Let Us Begin…..Garland “Jake” Stahl

The construction of the  new Fenway Park actually took a break during the holidays of 1911. I thought this might be a good time to introduce the Red Sox of 1912 and get to know them a bit. So drum roll if you please…..Ladies and gentlemen, I give you the 1912 Boston Red Sox as they looked in spring training in Hot Springs Arkansas!

They are: Bottom row, left to right: 1. Steve Yerkes 2. Jack Lewis 3. Duffy Lewis 4. Larry Pape 5. Fred Anderson 6. Eddie Cicotte 7. Tris Speaker 8. Jake Stahl, manager 9. Hick Cady 10. Pinch Thomas 11. Smokey Joe Wood 12. Charley Hall 13. Olaf Henriksen 14. Buck O’Brien 15. Les Numamaker.
Top row, right to left: 16. Quirk 17. Shinn 18. Goodman 19. Jack Bushelman 20. Hugh Bedient 21. Larry Gardner 22. Heinie Wagner 23. Marty Krug 24. Clyde Engle 25. Hugh Bradley 26. Dutch Leonard 27. Bill Carrigan 28. Ray Collins 29. Casey Hagerman

This was their top man.
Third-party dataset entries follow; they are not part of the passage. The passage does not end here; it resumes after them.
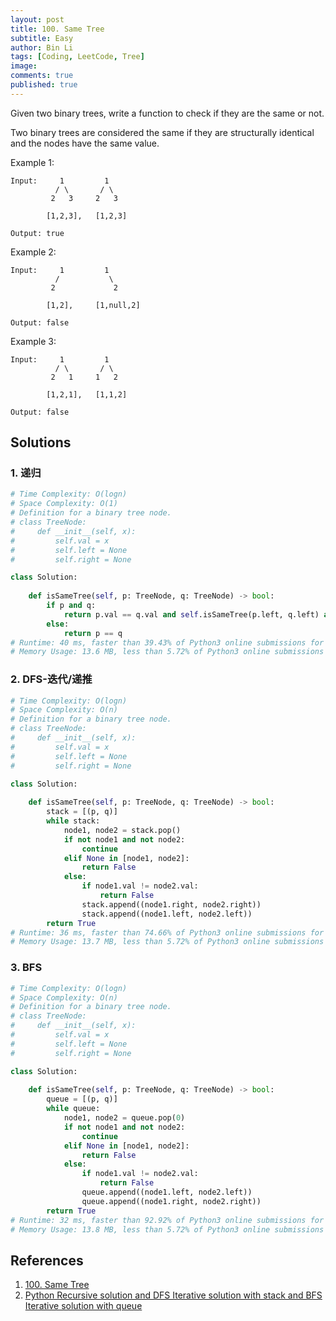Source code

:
 ```yaml
---
layout: post
title: 100. Same Tree
subtitle: Easy
author: Bin Li
tags: [Coding, LeetCode, Tree]
image: 
comments: true
published: true
---
```


Given two binary trees, write a function to check if they are the same or not.

Two binary trees are considered the same if they are structurally identical and the nodes have the same value.

Example 1:
```
Input:     1         1
          / \       / \
         2   3     2   3

        [1,2,3],   [1,2,3]

Output: true
```
Example 2:
```
Input:     1         1
          /           \
         2             2

        [1,2],     [1,null,2]

Output: false
```
Example 3:
```
Input:     1         1
          / \       / \
         2   1     1   2

        [1,2,1],   [1,1,2]

Output: false
```
## Solutions
### 1. 递归

```python
# Time Complexity: O(logn)
# Space Complexity: O(1)
# Definition for a binary tree node.
# class TreeNode:
#     def __init__(self, x):
#         self.val = x
#         self.left = None
#         self.right = None

class Solution:
            
    def isSameTree(self, p: TreeNode, q: TreeNode) -> bool:
        if p and q:
            return p.val == q.val and self.isSameTree(p.left, q.left) and self.isSameTree(p.right, q.right)
        else:
            return p == q
# Runtime: 40 ms, faster than 39.43% of Python3 online submissions for Same Tree.
# Memory Usage: 13.6 MB, less than 5.72% of Python3 online submissions for Same Tree.
```
### 2. DFS-迭代/递推


```python
# Time Complexity: O(logn)
# Space Complexity: O(n)
# Definition for a binary tree node.
# class TreeNode:
#     def __init__(self, x):
#         self.val = x
#         self.left = None
#         self.right = None

class Solution:
            
    def isSameTree(self, p: TreeNode, q: TreeNode) -> bool:
        stack = [(p, q)]
        while stack:
            node1, node2 = stack.pop()
            if not node1 and not node2:
                continue
            elif None in [node1, node2]:
                return False
            else:
                if node1.val != node2.val:
                    return False
                stack.append((node1.right, node2.right))
                stack.append((node1.left, node2.left))
        return True
# Runtime: 36 ms, faster than 74.66% of Python3 online submissions for Same Tree.
# Memory Usage: 13.7 MB, less than 5.72% of Python3 online submissions for Same Tree.
```

### 3. BFS

```python
# Time Complexity: O(logn)
# Space Complexity: O(n)
# Definition for a binary tree node.
# class TreeNode:
#     def __init__(self, x):
#         self.val = x
#         self.left = None
#         self.right = None

class Solution:
            
    def isSameTree(self, p: TreeNode, q: TreeNode) -> bool:
        queue = [(p, q)]
        while queue:
            node1, node2 = queue.pop(0)
            if not node1 and not node2:
                continue
            elif None in [node1, node2]:
                return False
            else:
                if node1.val != node2.val:
                    return False
                queue.append((node1.left, node2.left))
                queue.append((node1.right, node2.right))
        return True
# Runtime: 32 ms, faster than 92.92% of Python3 online submissions for Same Tree.
# Memory Usage: 13.8 MB, less than 5.72% of Python3 online submissions for Same Tree.
```
## References
1. [100. Same Tree](https://leetcode.com/problems/same-tree/)
2. [Python Recursive solution and DFS Iterative solution with stack and BFS Iterative solution with queue](https://leetcode.com/problems/same-tree/discuss/32894/Python-Recursive-solution-and-DFS-Iterative-solution-with-stack-and-BFS-Iterative-solution-with-queue)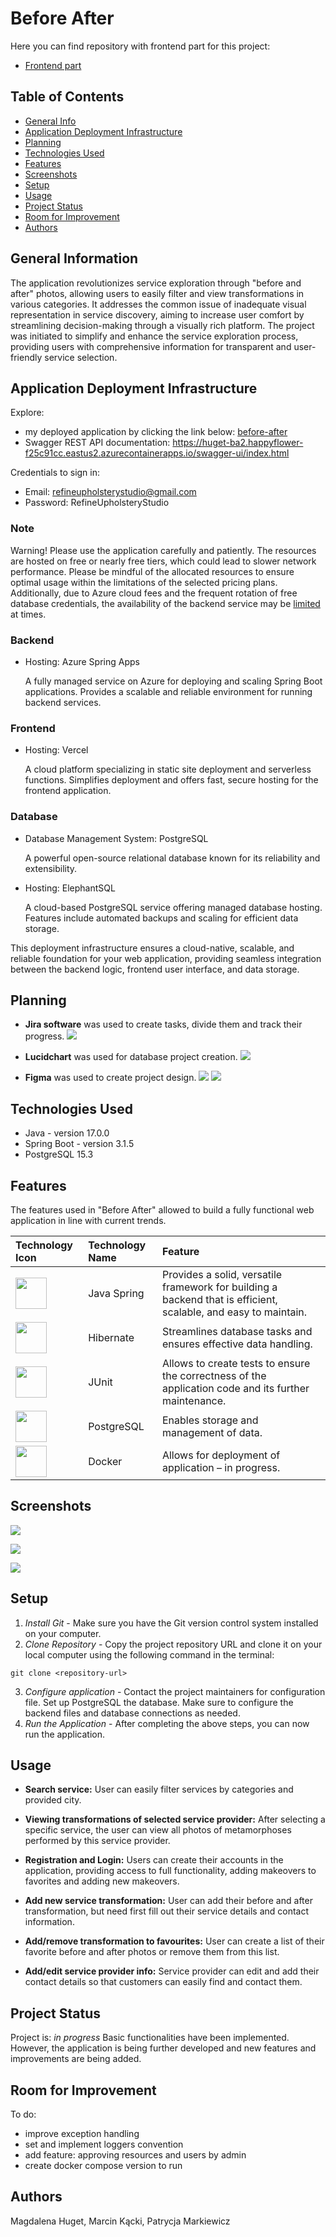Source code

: # Before After

Here you can find repository with frontend part for this project:

- [Frontend part](https://github.com/magdalenahuget/beforeAfterFrontend)


## Table of Contents
* [General Info](#general-information)
* [Application Deployment Infrastructure](#application-deployment-infrastructure)
* [Planning](#planning)
* [Technologies Used](#technologies-used)
* [Features](#features)
* [Screenshots](#screenshots)
* [Setup](#setup)
* [Usage](#usage)
* [Project Status](#project-status)
* [Room for Improvement](#room-for-improvement)
* [Authors](#authors)

## General Information
The application revolutionizes service exploration through "before and after" photos, allowing users to easily filter and view transformations in various categories. It addresses the common issue of inadequate visual representation in service discovery, aiming to increase user comfort by streamlining decision-making through a visually rich platform. The project was initiated to simplify and enhance the service exploration process, providing users with comprehensive information for transparent and user-friendly service selection.

## Application Deployment Infrastructure

Explore:
- my deployed application by clicking the link below: [before-after](https://magdalenahuget-before-and-after.vercel.app/signin)
- Swagger REST API documentation: https://huget-ba2.happyflower-f25c91cc.eastus2.azurecontainerapps.io/swagger-ui/index.html   

Credentials to sign in:

- Email: refineupholsterystudio@gmail.com
- Password: RefineUpholsteryStudio

### Note 
Warning! Please use the application carefully and patiently. The resources are hosted on free or nearly free tiers, which could lead to slower network performance. Please be mindful of the allocated resources to ensure optimal usage within the limitations of the selected pricing plans. Additionally, due to Azure cloud fees and the frequent rotation of free database credentials, the availability of the backend service may be <ins>limited</ins> at times.

### Backend
- Hosting: Azure Spring Apps 

  A fully managed service on Azure for deploying and scaling Spring Boot applications.
  Provides a scalable and reliable environment for running backend services.

### Frontend
- Hosting: Vercel

  A cloud platform specializing in static site deployment and serverless functions.
  Simplifies deployment and offers fast, secure hosting for the frontend application.

### Database
- Database Management System: PostgreSQL

  A powerful open-source relational database known for its reliability and extensibility.

- Hosting: ElephantSQL

  A cloud-based PostgreSQL service offering managed database hosting.
  Features include automated backups and scaling for efficient data storage.

This deployment infrastructure ensures a cloud-native, scalable, and reliable foundation for your web application, providing seamless integration between the backend logic, frontend user interface, and data storage.

## Planning
- **Jira software** was used to create tasks, divide them and track their progress.
![](readmeSources/jira-cumulative-flow-diagram.PNG)


- **Lucidchart** was used for database project creation.
![](readmeSources/lucidchart-erd.png)


- **Figma** was used to create project design.
  ![](readmeSources/figma-main.PNG)
  ![](readmeSources/figma-sign.PNG)

## Technologies Used
- Java - version 17.0.0
- Spring Boot - version 3.1.5
- PostgreSQL 15.3

## Features
The features used in "Before After" allowed to build a fully functional web application in line with current trends.

|                                                          Technology Icon                                                      | Technology Name |                                          Feature                                          |
|:------------------------------------------------------------------------------------------------------------------------------|:----------------|:------------------------------------------------------------------------------------------|
| <img height="50" src="https://user-images.githubusercontent.com/25181517/117201470-f6d56780-adec-11eb-8f7c-e70e376cfd07.png"> |   Java Spring   | Provides a solid, versatile framework for building a backend that is efficient, scalable, and easy to maintain. |
| <img height="50" src="https://user-images.githubusercontent.com/25181517/117207493-49665200-adf4-11eb-808e-a9c0fcc2a0a0.png"> |    Hibernate    | Streamlines database tasks and ensures effective data handling. |
| <img height="50" src="https://user-images.githubusercontent.com/25181517/117533873-484d4480-afef-11eb-9fad-67c8605e3592.png"> |      JUnit      | Allows to create tests to ensure the correctness of the application code and its further maintenance.|
| <img height="50" src="https://user-images.githubusercontent.com/25181517/117208740-bfb78400-adf5-11eb-97bb-09072b6bedfc.png"> |   PostgreSQL    | Enables storage and management of data.|
| <img height="50" src="https://user-images.githubusercontent.com/25181517/117207330-263ba280-adf4-11eb-9b97-0ac5b40bc3be.png"> |     Docker      | Allows for deployment of application – in progress. |

## Screenshots
![](readmeSources/before-after-main.gif)


![](readmeSources/add-image.gif)


![](readmeSources/swagger-example.PNG)

## Setup
1. *Install Git* - Make sure you have the Git version control system installed on your computer.
2. *Clone Repository* - Copy the project repository URL and clone it on your local computer using the following command in the terminal:

```
git clone <repository-url>
```

3. *Configure application* - Contact the project maintainers for configuration file. Set up PostgreSQL the database. Make sure to configure the backend files and database connections as needed. 
4. *Run the Application* - After completing the above steps, you can now run the application.

## Usage
- **Search service:** User can easily filter services by categories and provided city.

- **Viewing transformations of selected service provider:** After selecting a specific service, the user can view all photos of metamorphoses performed by this service provider.

- **Registration and Login:** Users can create their accounts in the application, providing access to full functionality, adding makeovers to favorites and adding new makeovers.
  
- **Add new service transformation:** User can add their before and after transformation, but need first fill out their service details and contact information.

- **Add/remove transformation to favourites:** User can create a list of their favorite before and after photos or remove them from this list.

- **Add/edit service provider info:** Service provider can edit and add their contact details so that customers can easily find and contact them.

## Project Status
Project is: _in progress_
Basic functionalities have been implemented. However, the application is being further developed and new features and improvements are being added.

## Room for Improvement
To do:
- improve exception handling
- set and implement loggers convention
- add feature: approving resources and users by admin
- create docker compose version to run

## Authors
Magdalena Huget, 
Marcin Kącki, 
Patrycja Markiewicz
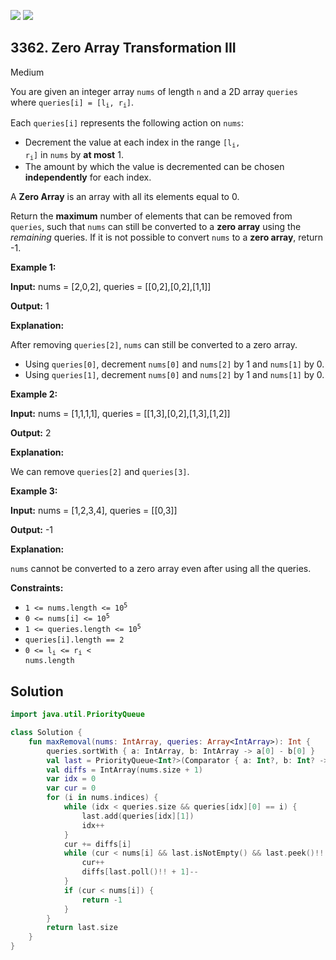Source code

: [![](https://img.shields.io/github/stars/javadev/LeetCode-in-Kotlin?label=Stars&style=flat-square)](https://github.com/javadev/LeetCode-in-Kotlin)
[![](https://img.shields.io/github/forks/javadev/LeetCode-in-Kotlin?label=Fork%20me%20on%20GitHub%20&style=flat-square)](https://github.com/javadev/LeetCode-in-Kotlin/fork)

## 3362\. Zero Array Transformation III

Medium

You are given an integer array `nums` of length `n` and a 2D array `queries` where <code>queries[i] = [l<sub>i</sub>, r<sub>i</sub>]</code>.

Each `queries[i]` represents the following action on `nums`:

*   Decrement the value at each index in the range <code>[l<sub>i</sub>, r<sub>i</sub>]</code> in `nums` by **at most** 1.
*   The amount by which the value is decremented can be chosen **independently** for each index.

A **Zero Array** is an array with all its elements equal to 0.

Return the **maximum** number of elements that can be removed from `queries`, such that `nums` can still be converted to a **zero array** using the _remaining_ queries. If it is not possible to convert `nums` to a **zero array**, return -1.

**Example 1:**

**Input:** nums = [2,0,2], queries = \[\[0,2],[0,2],[1,1]]

**Output:** 1

**Explanation:**

After removing `queries[2]`, `nums` can still be converted to a zero array.

*   Using `queries[0]`, decrement `nums[0]` and `nums[2]` by 1 and `nums[1]` by 0.
*   Using `queries[1]`, decrement `nums[0]` and `nums[2]` by 1 and `nums[1]` by 0.

**Example 2:**

**Input:** nums = [1,1,1,1], queries = \[\[1,3],[0,2],[1,3],[1,2]]

**Output:** 2

**Explanation:**

We can remove `queries[2]` and `queries[3]`.

**Example 3:**

**Input:** nums = [1,2,3,4], queries = \[\[0,3]]

**Output:** \-1

**Explanation:**

`nums` cannot be converted to a zero array even after using all the queries.

**Constraints:**

*   <code>1 <= nums.length <= 10<sup>5</sup></code>
*   <code>0 <= nums[i] <= 10<sup>5</sup></code>
*   <code>1 <= queries.length <= 10<sup>5</sup></code>
*   `queries[i].length == 2`
*   <code>0 <= l<sub>i</sub> <= r<sub>i</sub> < nums.length</code>

## Solution

```kotlin
import java.util.PriorityQueue

class Solution {
    fun maxRemoval(nums: IntArray, queries: Array<IntArray>): Int {
        queries.sortWith { a: IntArray, b: IntArray -> a[0] - b[0] }
        val last = PriorityQueue<Int?>(Comparator { a: Int?, b: Int? -> b!! - a!! })
        val diffs = IntArray(nums.size + 1)
        var idx = 0
        var cur = 0
        for (i in nums.indices) {
            while (idx < queries.size && queries[idx][0] == i) {
                last.add(queries[idx][1])
                idx++
            }
            cur += diffs[i]
            while (cur < nums[i] && last.isNotEmpty() && last.peek()!! >= i) {
                cur++
                diffs[last.poll()!! + 1]--
            }
            if (cur < nums[i]) {
                return -1
            }
        }
        return last.size
    }
}
```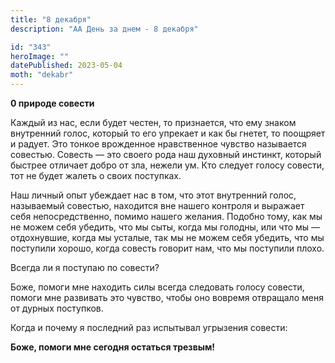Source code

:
 ```yaml
---
title: "8 декабря"
description: "АА День за днем - 8 декабря"

id: "343"
heroImage: ""
datePublished: 2023-05-04
moth: "dekabr"
---
```


**0 природе совести**

Каждый из нас, если будет честен, то признается, что ему знаком внутренний
голос, который то его упрекает и как бы гнетет, то поощряет и радует. Это
тонкое врожденное нравственное чувство называется совестью. Совесть — это
своего рода наш духовный инстинкт, который быстрее отличает добро от зла,
нежели ум. Кто следует голосу совести, тот не будет жалеть о своих поступках.

Наш личный опыт убеждает нас в том, что этот внутренний голос, называемый
совестью, находится вне нашего контроля и выражает себя непосредственно,
помимо нашего желания. Подобно тому, как мы не можем себя убедить, что мы
сыты, когда мы голодны, или что мы — отдохнувшие, когда мы усталые, так мы не
можем себя убедить, что мы поступили хорошо, когда совесть говорит нам, что мы
поступили плохо.

Всегда ли я поступаю по совести?

Боже, помоги мне находить силы всегда следовать голосу совести, помоги мне
развивать это чувство, чтобы оно вовремя отвращало меня от дурных поступков.

Когда и почему я последний раз испытывал угрызения совести:

**Боже, помоги мне сегодня остаться трезвым!**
He is Garland “Jake” Stahl and he was the first manager to carry a line up card to home plate at Fenway Park. He also played the bulk of first base as well.

The 33-year-old player manager was the oldest man on the team and he was on his second tenure with the Red Sox, having made his debut with them in 1903. At 6’2″ and 195 lbs, Stahl was one of the early “sluggers” in the American League having led the junior circuit with 10 home runs in 1910. In fact he was so intimidating, he was often thrown at and led the league being plunked, twice.

Stahl had eight hits in the 1912 World Series.

He piloted the Red Sox to their best season in history as they won 105 games in their inaugural Fenway season and went on to win their second World Series; starting a stretch of success that baseball had never seen.

A rift opened up between Stahl and owner Jimmy McAleer during the 1913 season which divided the team into factions; with Bill Carrigan, Duffy Lewis and Heinie Wagner siding with McAleer and Tris Speaker, “Smokey” Joe Wood and Larry Gardner in the managers corner.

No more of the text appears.